1. Energy Saving through Frequency Conversion

The energy-saving benefits of AC drives are primarily evident in applications involving fans and pumps. After adopting variable-frequency speed regulation for fan and pump loads, the power saving rate ranges from 20% to 60%. This is because the actual power consumption of fan and pump loads is essentially proportional to the cube of the speed. When the required average flow is relatively low, using variable-frequency speed regulation to reduce the speed of fans and pumps results in significant energy savings. In contrast, traditional methods for flow regulation in fans and pumps involve dampers or valves, with the motor speed remaining largely unchanged and little variation in power consumption. According to statistics, electricity consumption by fan and pump motors accounts for 31% of the national total and 50% of industrial electricity consumption. Therefore, implementing variable-frequency speed regulation devices for such loads is of great importance. Currently, successful applications include constant-pressure water supply, various types of fans, central air conditioning, and hydraulic pumps.
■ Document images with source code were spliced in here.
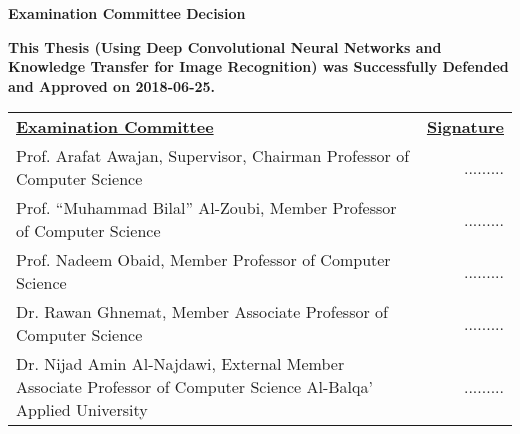 \begin{center}
\textbf{\fontsize{16pt}{24pt}\selectfont Examination Committee Decision}
\end{center}
\textbf{\fontsize{14pt}{16pt}\selectfont This Thesis (Using Deep Convolutional Neural Networks and Knowledge Transfer for Image Recognition) was Successfully Defended and Approved on 2018-06-25.}
\vspace{24pt}

\begin{table*}[!htbp]
\centering
\begin{tabularx}{\textwidth}{Xr}
\textbf{\underline{Examination Committee}} & \textbf{\underline{Signature}} \\[32pt]
Prof. Arafat Awajan, Supervisor, Chairman \newline Professor of Computer Science & ......... \\[32pt]
Prof. ``Muhammad Bilal'' Al-Zoubi, Member \newline Professor of Computer Science & ......... \\[32pt]
Prof. Nadeem Obaid, Member \newline Professor of Computer Science & ......... \\[32pt]
Dr. Rawan Ghnemat, Member \newline Associate Professor of Computer Science & ......... \\[32pt]
Dr. Nijad Amin Al-Najdawi, External Member \newline Associate Professor of Computer Science \newline Al-Balqa' Applied University  & ......... \\[32pt]
\end{tabularx}
\end{table*}

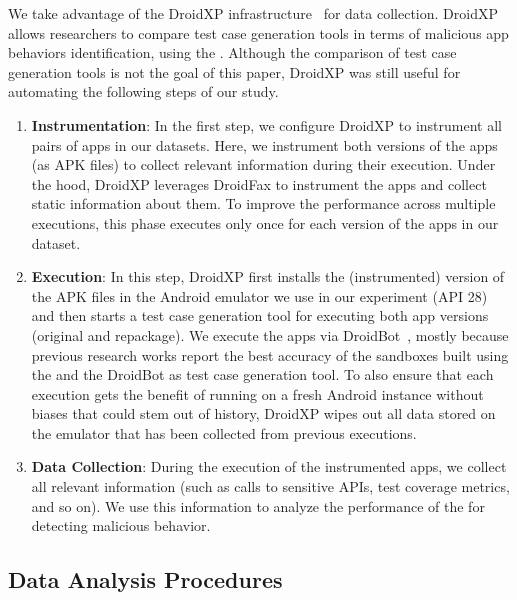 We take advantage of the DroidXP infrastructure~\cite{DBLP:conf/scam/CostaMCMVBC20}
for data collection. DroidXP allows researchers to compare 
test case generation tools in terms of malicious app behaviors identification, using the \mas. Although the comparison of test
case generation tools is not the goal of this paper, DroidXP
was still useful for automating the following steps of our study.


\begin{enumerate}[S1]
 \item \textbf{Instrumentation}: In the first step,
we configure DroidXP to instrument all pairs of apps in our datasets.
Here, we instrument both versions of the apps (as APK files) to collect relevant information during their execution. Under the hood, DroidXP leverages
DroidFax to instrument the apps and collect static
information about them. To improve the performance across multiple executions,
this phase executes only once for each version of the apps in our dataset.

\item \textbf{Execution}: In this step, DroidXP first installs the (instrumented) version of the APK files in the Android emulator we use in our experiment (API 28) and then starts a test case generation tool for executing both app versions (original and repackage). We execute the apps via DroidBot~\cite{DBLP:conf/icse/LiYGC17}, mostly because previous research works report the best accuracy of the sandboxes built using the \mas and the DroidBot as test case generation tool. To also ensure that each execution gets the benefit of running on a fresh Android instance without biases that could stem out of history, DroidXP wipes out all data stored on the emulator that has been collected from previous executions.


\item \textbf{Data Collection}: During the execution of the instrumented apps, we collect all relevant information (such as calls to sensitive APIs, test coverage metrics, and so on). We use this information to analyze the performance of the \mas for detecting malicious behavior.
\end{enumerate}

\subsection{Data Analysis Procedures} \label{sec:dataAnalysisProc}



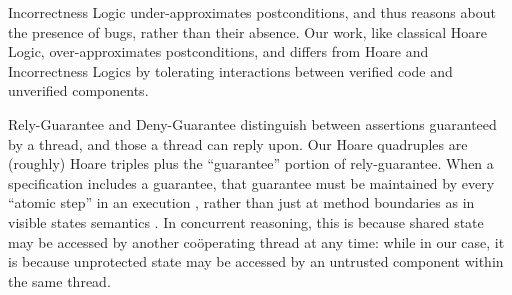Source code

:  Incorrectness Logic
\cite{IncorrectnessLogic}
under-approximates  postconditions, and thus
reasons about the presence of bugs, rather than their absence.
%
Our work, like classical Hoare Logic, over-approximates postconditions,
 and differs from Hoare and Incorrectness Logics
by tolerating interactions between verified code and unverified components.

Rely-Guarantee
\cite{relyGuarantee-HayesJones-setss2017,relyGuarantee-vanStaden-mpc2015}
and Deny-Guarantee \cite{DenyGuarantee} %
distinguish between assertions guaranteed by a thread, and those a
thread can reply upon. 
Our Hoare quadruples are (roughly) Hoare triples plus 
the ``guarantee'' portion of rely-guarantee.
When a
specification includes a guarantee, that guarantee must be maintained
by every ``atomic step'' in an execution
\cite{relyGuarantee-HayesJones-setss2017}, rather than just at method
boundaries as in visible states semantics
\cite{MuellerPoetzsch-HeffterLeavens06,DrossoFrancaMuellerSummers08,considerate}.
In concurrent reasoning,  
this is because shared state may be accessed
by another co{\"o}perating thread at any time:
while in our case, it is because unprotected
state may be accessed by an untrusted component within the same
thread.  

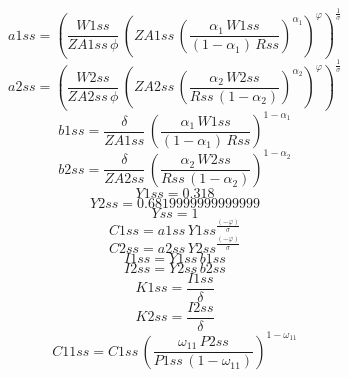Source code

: \begin{dmath*}
a1ss = \left(\frac{{W1ss}}{{ZA1ss}\, {{\phi}}}\, \left({ZA1ss}\, \left(\frac{{{\alpha_{1}}}\, {W1ss}}{\left(1-{{\alpha_{1}}}\right)\, {Rss}}\right)^{{{\alpha_{1}}}}\right)^{{{\varphi}}}\right)^{\frac{1}{{{\sigma}}}}
\end{dmath*}
\begin{dmath*}
a2ss = \left(\frac{{W2ss}}{{ZA2ss}\, {{\phi}}}\, \left({ZA2ss}\, \left(\frac{{{\alpha_{2}}}\, {W2ss}}{{Rss}\, \left(1-{{\alpha_{2}}}\right)}\right)^{{{\alpha_{2}}}}\right)^{{{\varphi}}}\right)^{\frac{1}{{{\sigma}}}}
\end{dmath*}
\begin{dmath*}
b1ss = \frac{{{\delta}}}{{ZA1ss}}\, \left(\frac{{{\alpha_{1}}}\, {W1ss}}{\left(1-{{\alpha_{1}}}\right)\, {Rss}}\right)^{1-{{\alpha_{1}}}}
\end{dmath*}
\begin{dmath*}
b2ss = \frac{{{\delta}}}{{ZA2ss}}\, \left(\frac{{{\alpha_{2}}}\, {W2ss}}{{Rss}\, \left(1-{{\alpha_{2}}}\right)}\right)^{1-{{\alpha_{2}}}}
\end{dmath*}
\begin{dmath*}
Y1ss = 0.318
\end{dmath*}
\begin{dmath*}
Y2ss = 0.6819999999999999
\end{dmath*}
\begin{dmath*}
Yss = 1
\end{dmath*}
\begin{dmath*}
C1ss = {a1ss}\, {Y1ss}^{\frac{\left(-{{\varphi}}\right)}{{{\sigma}}}}
\end{dmath*}
\begin{dmath*}
C2ss = {a2ss}\, {Y2ss}^{\frac{\left(-{{\varphi}}\right)}{{{\sigma}}}}
\end{dmath*}
\begin{dmath*}
I1ss = {Y1ss}\, {b1ss}
\end{dmath*}
\begin{dmath*}
I2ss = {Y2ss}\, {b2ss}
\end{dmath*}
\begin{dmath*}
K1ss = \frac{{I1ss}}{{{\delta}}}
\end{dmath*}
\begin{dmath*}
K2ss = \frac{{I2ss}}{{{\delta}}}
\end{dmath*}
\begin{dmath*}
C11ss = {C1ss}\, \left(\frac{{{\omega_{11}}}\, {P2ss}}{{P1ss}\, \left(1-{{\omega_{11}}}\right)}\right)^{1-{{\omega_{11}}}}
\end{dmath*}
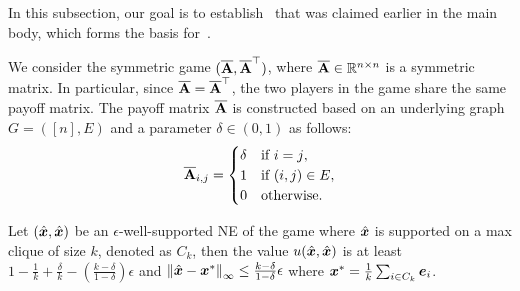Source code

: In this subsection, our goal is to establish~ that was claimed earlier in the main body, which forms the basis for~.

We consider the symmetric game $(\overline{\mathbf{A}}, \overline{\mathbf{A}}^{\top})$, where $\overline{\mathbf{A}} \in \mathbb{R}^{n \times n}$ is a symmetric matrix. In particular, since $\overline{\mathbf{A}} = \overline{\mathbf{A}}^{\top}$, the two players in the game share the same payoff matrix. The payoff matrix $\overline{\mathbf{A}}$ is constructed based on an underlying graph $G = ([n], E) $ and a parameter $\delta \in (0, 1)$ as follows:
\begin{align*}
    \overline{\mathbf{A}}_{i, j} = 
    \begin{cases}
        \delta & \text{if $i = j$}, \\
        1 & \text{if $(i, j) \in E$}, \\
        0 & \text{otherwise.}
    \end{cases}
\end{align*}

\begin{lemma} \label{lemma:value_of_approx_nash_on_clique}
    Let $(\hat{{\bm{x}}}, \hat{{\bm{x}}})$ be an $\epsilon$-well-supported NE of the game where $\hat{{\bm{x}}}$ is supported on a max clique of size $k$, denoted as $C_k$, then the value $u(\hat{{\bm{x}}}, \hat{{\bm{x}}})$ is at least $ 1 - \frac{1}{k} + \frac{\delta}{k} - (\frac{k - \delta}{1 - \delta})  \epsilon$ and $\left\| \hat{{\bm{x}}} - {\bm{x}}^* \right\|_{\infty} \leq \frac{k - \delta}{1 - \delta} \epsilon$ where ${\bm{x}}^* = \frac{1}{k} \sum_{i \in C_k} {\bm{e}}_{i}$.
\end{lemma}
2. Applications in Automation Systems

Due to their built-in 32-bit or 16-bit microprocessors, AC drives possess various arithmetic logic operations and intelligent control functions, offering output frequency accuracy of 0.1% to 0.01%. Equipped with comprehensive detection and protection mechanisms, they are widely used in automation systems. Examples include winding, stretching, metering, and thread guiding in the chemical fiber industry; annealing furnaces for flat glass, glass kiln stirring, edge rollers, and bottle-making machines in the glass industry; automatic feeding and batching systems for electric arc furnaces; and intelligent control of elevators. AC drives are also applied in CNC machine tool control, automotive production lines, papermaking, and elevator systems.
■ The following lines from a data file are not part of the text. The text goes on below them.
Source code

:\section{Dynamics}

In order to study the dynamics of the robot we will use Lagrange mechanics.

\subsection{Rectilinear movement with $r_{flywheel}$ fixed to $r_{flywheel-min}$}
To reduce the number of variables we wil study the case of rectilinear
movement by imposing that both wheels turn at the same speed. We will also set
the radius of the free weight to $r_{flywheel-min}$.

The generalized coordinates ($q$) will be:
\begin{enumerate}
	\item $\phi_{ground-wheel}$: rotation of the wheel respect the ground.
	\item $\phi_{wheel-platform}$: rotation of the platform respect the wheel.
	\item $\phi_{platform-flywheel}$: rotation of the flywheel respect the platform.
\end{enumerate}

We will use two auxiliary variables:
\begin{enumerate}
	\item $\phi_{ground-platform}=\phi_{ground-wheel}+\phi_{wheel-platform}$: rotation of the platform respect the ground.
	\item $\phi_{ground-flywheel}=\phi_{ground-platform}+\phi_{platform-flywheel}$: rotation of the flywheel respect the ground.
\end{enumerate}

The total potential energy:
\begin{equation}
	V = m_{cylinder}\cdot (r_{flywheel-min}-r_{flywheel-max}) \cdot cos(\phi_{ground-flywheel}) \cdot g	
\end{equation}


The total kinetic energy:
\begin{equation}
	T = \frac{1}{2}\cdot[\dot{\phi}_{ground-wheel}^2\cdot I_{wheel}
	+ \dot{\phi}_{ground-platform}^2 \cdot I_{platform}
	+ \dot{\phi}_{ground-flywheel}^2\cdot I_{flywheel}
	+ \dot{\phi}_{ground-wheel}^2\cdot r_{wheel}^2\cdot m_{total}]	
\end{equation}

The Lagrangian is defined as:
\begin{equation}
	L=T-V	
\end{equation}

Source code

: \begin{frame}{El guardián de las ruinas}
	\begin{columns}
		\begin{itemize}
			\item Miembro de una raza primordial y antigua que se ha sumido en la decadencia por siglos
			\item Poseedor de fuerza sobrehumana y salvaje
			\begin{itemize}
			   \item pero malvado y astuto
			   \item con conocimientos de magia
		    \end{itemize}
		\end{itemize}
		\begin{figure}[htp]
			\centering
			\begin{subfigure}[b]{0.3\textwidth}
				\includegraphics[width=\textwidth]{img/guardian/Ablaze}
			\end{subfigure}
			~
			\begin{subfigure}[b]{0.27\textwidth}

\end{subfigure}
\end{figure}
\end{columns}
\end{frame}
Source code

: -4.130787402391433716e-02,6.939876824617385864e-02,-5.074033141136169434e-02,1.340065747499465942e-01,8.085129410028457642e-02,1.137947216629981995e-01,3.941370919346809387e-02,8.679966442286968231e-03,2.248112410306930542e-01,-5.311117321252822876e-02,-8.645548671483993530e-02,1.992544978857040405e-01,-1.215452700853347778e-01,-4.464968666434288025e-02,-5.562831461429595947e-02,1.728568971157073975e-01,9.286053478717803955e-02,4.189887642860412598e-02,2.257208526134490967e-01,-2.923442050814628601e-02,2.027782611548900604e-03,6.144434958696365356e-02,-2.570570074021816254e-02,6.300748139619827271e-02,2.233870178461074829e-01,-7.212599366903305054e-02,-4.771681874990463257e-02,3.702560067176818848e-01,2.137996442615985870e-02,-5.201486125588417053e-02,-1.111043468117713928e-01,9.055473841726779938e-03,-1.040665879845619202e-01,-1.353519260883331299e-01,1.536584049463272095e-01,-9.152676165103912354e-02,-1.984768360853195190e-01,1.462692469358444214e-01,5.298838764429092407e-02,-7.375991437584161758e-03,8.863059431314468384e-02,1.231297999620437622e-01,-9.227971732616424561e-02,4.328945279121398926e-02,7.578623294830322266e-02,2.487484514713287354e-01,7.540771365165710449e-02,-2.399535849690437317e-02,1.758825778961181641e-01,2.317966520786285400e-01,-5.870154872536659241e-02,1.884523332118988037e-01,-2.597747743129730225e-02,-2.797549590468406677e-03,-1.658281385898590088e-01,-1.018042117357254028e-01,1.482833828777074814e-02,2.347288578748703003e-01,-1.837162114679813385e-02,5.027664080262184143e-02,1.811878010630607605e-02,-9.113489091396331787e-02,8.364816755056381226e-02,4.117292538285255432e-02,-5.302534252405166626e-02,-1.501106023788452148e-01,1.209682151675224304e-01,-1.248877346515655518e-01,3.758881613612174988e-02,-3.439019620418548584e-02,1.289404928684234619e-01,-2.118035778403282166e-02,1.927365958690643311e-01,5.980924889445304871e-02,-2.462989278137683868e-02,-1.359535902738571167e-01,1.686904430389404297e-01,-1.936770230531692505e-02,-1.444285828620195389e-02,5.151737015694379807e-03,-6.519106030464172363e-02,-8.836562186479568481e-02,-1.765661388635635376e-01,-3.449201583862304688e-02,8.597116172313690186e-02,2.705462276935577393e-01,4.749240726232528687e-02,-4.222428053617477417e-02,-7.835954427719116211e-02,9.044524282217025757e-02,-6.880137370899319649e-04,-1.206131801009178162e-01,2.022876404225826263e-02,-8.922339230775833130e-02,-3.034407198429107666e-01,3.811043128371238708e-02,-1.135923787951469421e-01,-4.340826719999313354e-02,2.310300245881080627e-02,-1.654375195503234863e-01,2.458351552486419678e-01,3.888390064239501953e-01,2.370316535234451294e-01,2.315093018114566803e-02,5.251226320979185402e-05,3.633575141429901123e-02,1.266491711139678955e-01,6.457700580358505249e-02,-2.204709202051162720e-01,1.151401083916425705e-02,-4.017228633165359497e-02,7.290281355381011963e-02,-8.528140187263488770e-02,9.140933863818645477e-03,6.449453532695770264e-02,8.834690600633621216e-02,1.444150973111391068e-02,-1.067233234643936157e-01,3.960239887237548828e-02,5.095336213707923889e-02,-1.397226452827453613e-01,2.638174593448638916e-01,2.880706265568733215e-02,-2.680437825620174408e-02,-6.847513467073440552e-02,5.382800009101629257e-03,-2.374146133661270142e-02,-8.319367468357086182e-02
3. Improving Process Levels and Product Quality

AC drives are extensively used in the control of various mechanical equipment, such as conveyors, cranes, extruders, and machine tools. They enhance process levels and product quality, reduce mechanical impact and noise, and extend equipment service life. With variable-frequency speed control, mechanical systems are simplified, and operation and control become more convenient. In some cases, existing process standards can even be improved, thereby enhancing the overall functionality of the equipment. For example, in setting machines used in the textile and other industries, internal temperature is regulated by adjusting the amount of hot air delivered. Typically, circulating fans are used to deliver hot air. Since fan speed remains constant, the amount of hot air is adjusted only by dampers. If dampers malfunction or are improperly adjusted, the setting machine may become uncontrollable, affecting product quality. Additionally, high-speed starting of circulating fans causes significant wear between drive belts and bearings, making belts consumable items. With variable-frequency speed regulation, temperature adjustment can be achieved by automatically controlling fan speed through the AC drive, addressing product quality issues. Furthermore, AC drives enable fans to start smoothly at low frequencies and speeds, reducing wear on drive belts and bearings, extending equipment service life, and achieving up to 40% energy savings.

4. Soft Start for Motors

Hard starting of motors not only causes severe grid impacts but also imposes high demands on grid capacity. The high starting current and vibrations significantly damage dampers and valves, adversely affecting the service life of equipment and pipelines. By using AC drives, the soft start function allows the starting current to increase gradually from zero, with its maximum not exceeding the rated current. This reduces grid impact and the demand for power supply capacity, extends the service life of equipment and valves, and lowers maintenance costs.

Working Principle

An AC drive mainly consists of a rectifier (converting AC to DC), a filter, an inverter (converting DC to AC), a braking unit, a drive unit, a detection unit, and a microprocessing unit. The AC drive adjusts the output voltage and frequency by controlling the switching of internal IGBTs, providing the motor with the required voltage based on its actual needs, thereby achieving energy savings and speed regulation. Additionally, AC drives offer various protection functions, such as overcurrent, overvoltage, and overload protection. With the continuous advancement of industrial automation, AC drives have become widely adopted.

Main Circuit

The main circuit supplies the asynchronous motor with a voltage and frequency-regulated power source. It can be broadly categorized into two types: voltage-source inverters, which convert DC voltage sources to AC (with capacitors for DC circuit filtering), and current-source inverters, which convert DC current sources to AC (with inductors for DC circuit filtering). The main circuit comprises three parts: the "rectifier," which converts AC power to DC power; the smoothing circuit, which absorbs voltage ripples generated by the converter and inverter; and other essential components.